The Holarctic chilopod subfamily Plutoniuminae Bollman, a corrected name for Plutoniinae, consists of two genera, Plutonium Cavanna and Theatops Newport, and six species; synapomorphies between them show that the subfamily is a monophyletic group and that the different number of spiracles, 19 pairs in Plutonium and 9 pairs in Theatops, is only a generic-level character. Plutonium and P. zwierleini Cavanna occur in Sicily, Sardinia, Napoli and Sorrento provices in mainland Italy, and Granada Provice, Spain. Theatops erythrocephalus (C. L. Koch) occurs along the eastern side of the Adriatic Sea in the Balkan Peninsula and in coastal Spain and Portugal. The other four species--T. posticus (Say), T. spinicaudus (Wood), T. phanus Chamberlin, and T. californiensis Chamberlin--occur in the United States and northwestern Mexico. Theatops posticus occupies a broad area east of the Central Plains from Connecticut and southern New York to the south Florida keys and eastern Texas; an allopatric western population extends from southwestern New Mexico and western Chihuahua to the southern Great Basin, the California desert east of the Sierra Nevada, the Pacific Ocean in Baja California Norte, the Channel Islands off the southern California coast, and the eastern slope of the Coast Range near the latitude of San Francisco Bay. Theatops spinicaudus occurs sympatrically with T. posticus in two areas of the east; the inner surfaces of its caudal legs possess variable series of ridges and teeth. Theatops phanus occurs in epigean and subterranean environments in southern Texas and extends from east of highway I-35 to west of the Pecos River; the inner surfaces of its caudal legs also possess variable series of ridges and teeth.
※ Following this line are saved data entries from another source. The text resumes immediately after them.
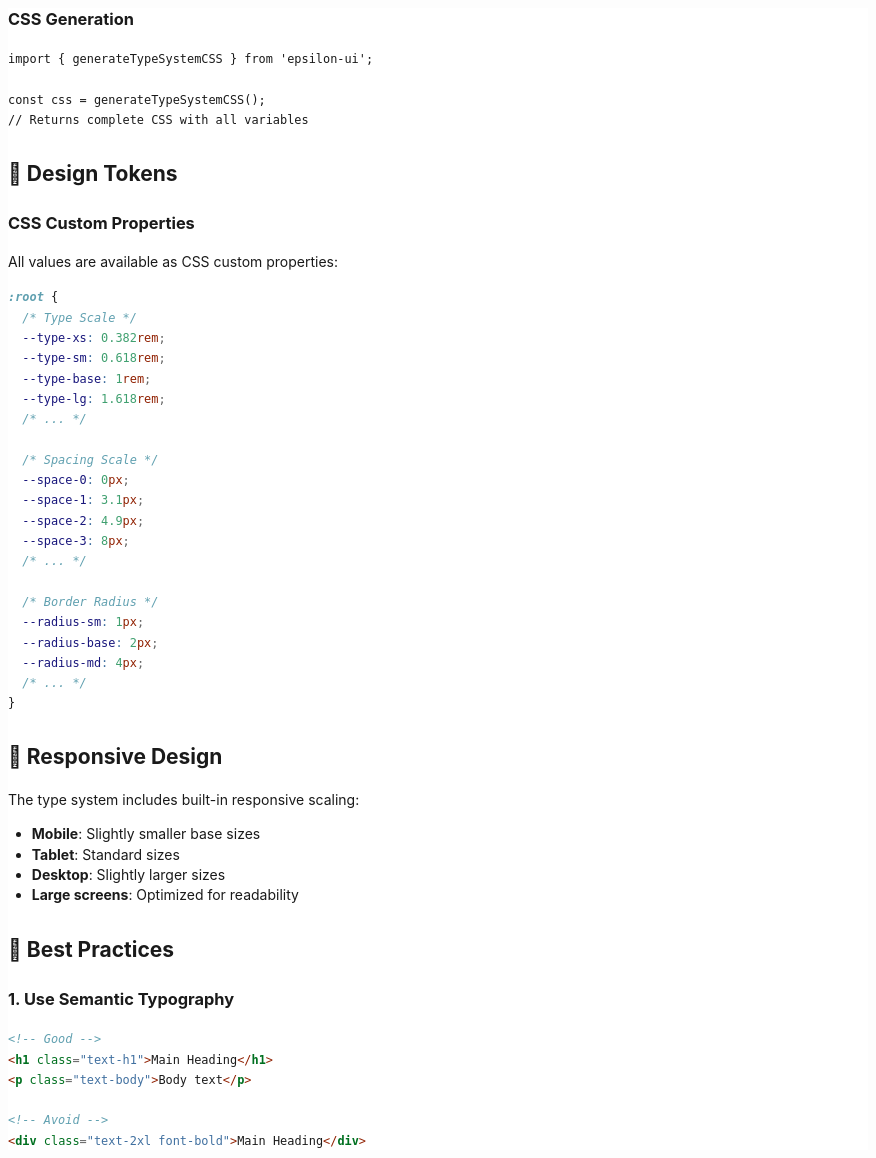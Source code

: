 
### CSS Generation

```tsx
import { generateTypeSystemCSS } from 'epsilon-ui';

const css = generateTypeSystemCSS();
// Returns complete CSS with all variables
```

## 🎨 Design Tokens

### CSS Custom Properties

All values are available as CSS custom properties:

```css
:root {
  /* Type Scale */
  --type-xs: 0.382rem;
  --type-sm: 0.618rem;
  --type-base: 1rem;
  --type-lg: 1.618rem;
  /* ... */
  
  /* Spacing Scale */
  --space-0: 0px;
  --space-1: 3.1px;
  --space-2: 4.9px;
  --space-3: 8px;
  /* ... */
  
  /* Border Radius */
  --radius-sm: 1px;
  --radius-base: 2px;
  --radius-md: 4px;
  /* ... */
}
```

## 📱 Responsive Design

The type system includes built-in responsive scaling:

- **Mobile**: Slightly smaller base sizes
- **Tablet**: Standard sizes
- **Desktop**: Slightly larger sizes
- **Large screens**: Optimized for readability

## 🎯 Best Practices

### 1. Use Semantic Typography
```html
<!-- Good -->
<h1 class="text-h1">Main Heading</h1>
<p class="text-body">Body text</p>

<!-- Avoid -->
<div class="text-2xl font-bold">Main Heading</div>
```
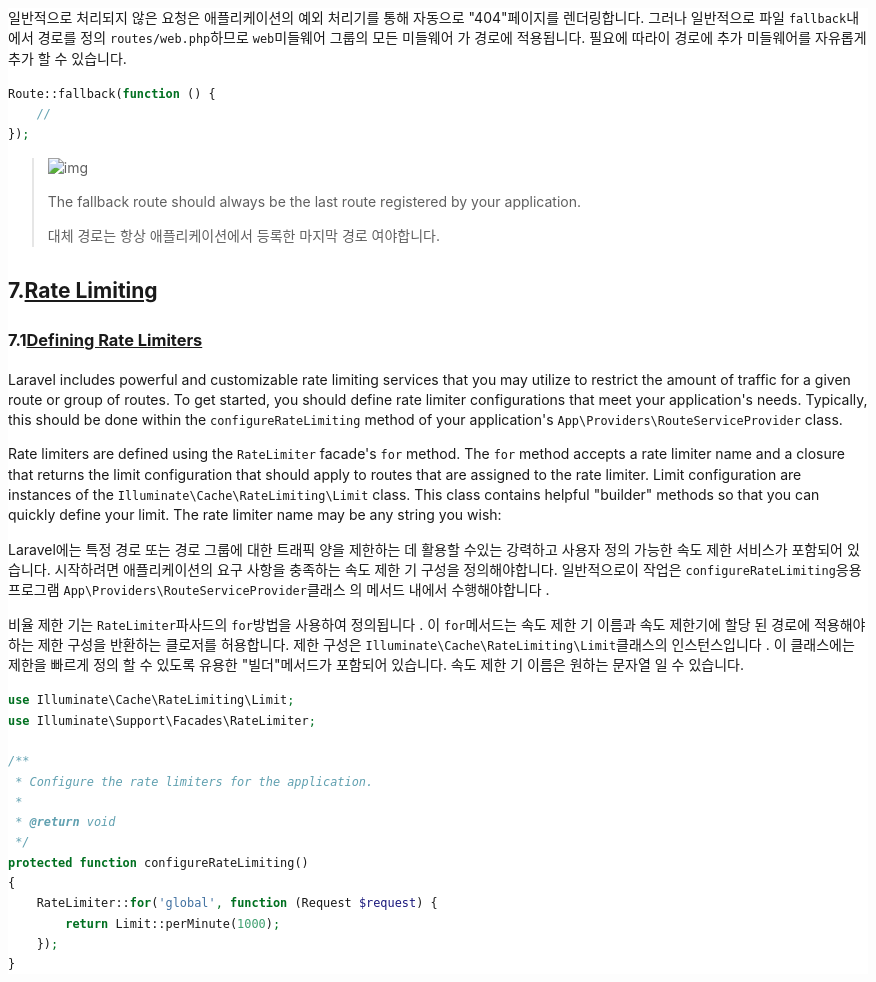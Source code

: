일반적으로 처리되지 않은 요청은 애플리케이션의 예외 처리기를 통해 자동으로 "404"페이지를 렌더링합니다. 그러나 일반적으로 파일 `fallback`내 에서 경로를 정의 `routes/web.php`하므로 `web`미들웨어 그룹의 모든 미들웨어 가 경로에 적용됩니다. 필요에 따라이 경로에 추가 미들웨어를 자유롭게 추가 할 수 있습니다.

```php
Route::fallback(function () {
    //
});
```

> ![img](https://laravel.com/img/callouts/exclamation.min.svg)
>
> 
>
> The fallback route should always be the last route registered by your application.
>
> 대체 경로는 항상 애플리케이션에서 등록한 마지막 경로 여야합니다.



## 7.[Rate Limiting](https://laravel.com/docs/8.x/routing#rate-limiting)



### 7.1[Defining Rate Limiters](https://laravel.com/docs/8.x/routing#defining-rate-limiters)

Laravel includes powerful and customizable rate limiting services that you may utilize to restrict the amount of traffic for a given route or group of routes. To get started, you should define rate limiter configurations that meet your application's needs. Typically, this should be done within the `configureRateLimiting` method of your application's `App\Providers\RouteServiceProvider` class.

Rate limiters are defined using the `RateLimiter` facade's `for` method. The `for` method accepts a rate limiter name and a closure that returns the limit configuration that should apply to routes that are assigned to the rate limiter. Limit configuration are instances of the `Illuminate\Cache\RateLimiting\Limit` class. This class contains helpful "builder" methods so that you can quickly define your limit. The rate limiter name may be any string you wish:

Laravel에는 특정 경로 또는 경로 그룹에 대한 트래픽 양을 제한하는 데 활용할 수있는 강력하고 사용자 정의 가능한 속도 제한 서비스가 포함되어 있습니다. 시작하려면 애플리케이션의 요구 사항을 충족하는 속도 제한 기 구성을 정의해야합니다. 일반적으로이 작업은 `configureRateLimiting`응용 프로그램 `App\Providers\RouteServiceProvider`클래스 의 메서드 내에서 수행해야합니다 .

비율 제한 기는 `RateLimiter`파사드의 `for`방법을 사용하여 정의됩니다 . 이 `for`메서드는 속도 제한 기 이름과 속도 제한기에 할당 된 경로에 적용해야하는 제한 구성을 반환하는 클로저를 허용합니다. 제한 구성은 `Illuminate\Cache\RateLimiting\Limit`클래스의 인스턴스입니다 . 이 클래스에는 제한을 빠르게 정의 할 수 있도록 유용한 "빌더"메서드가 포함되어 있습니다. 속도 제한 기 이름은 원하는 문자열 일 수 있습니다.

```php
use Illuminate\Cache\RateLimiting\Limit;
use Illuminate\Support\Facades\RateLimiter;

/**
 * Configure the rate limiters for the application.
 *
 * @return void
 */
protected function configureRateLimiting()
{
    RateLimiter::for('global', function (Request $request) {
        return Limit::perMinute(1000);
    });
}
```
The distribution of T. califoniensis, anatomically convergent with T. erythrocephalus, is as described previously, but locality information is detailed, as only one site, the type locality, is currently known. Relationships among the plutoniuminine species are postulated as P. zwierleini + (T. spinicau-dus + (T. phanus + (T. erythrocephalus + (T. posticus + (T. californiensis)))). The Plutoniuminae and Cryptopinae logically share ancestry, and the Scolopocryptopinae may warrant elevation to family status.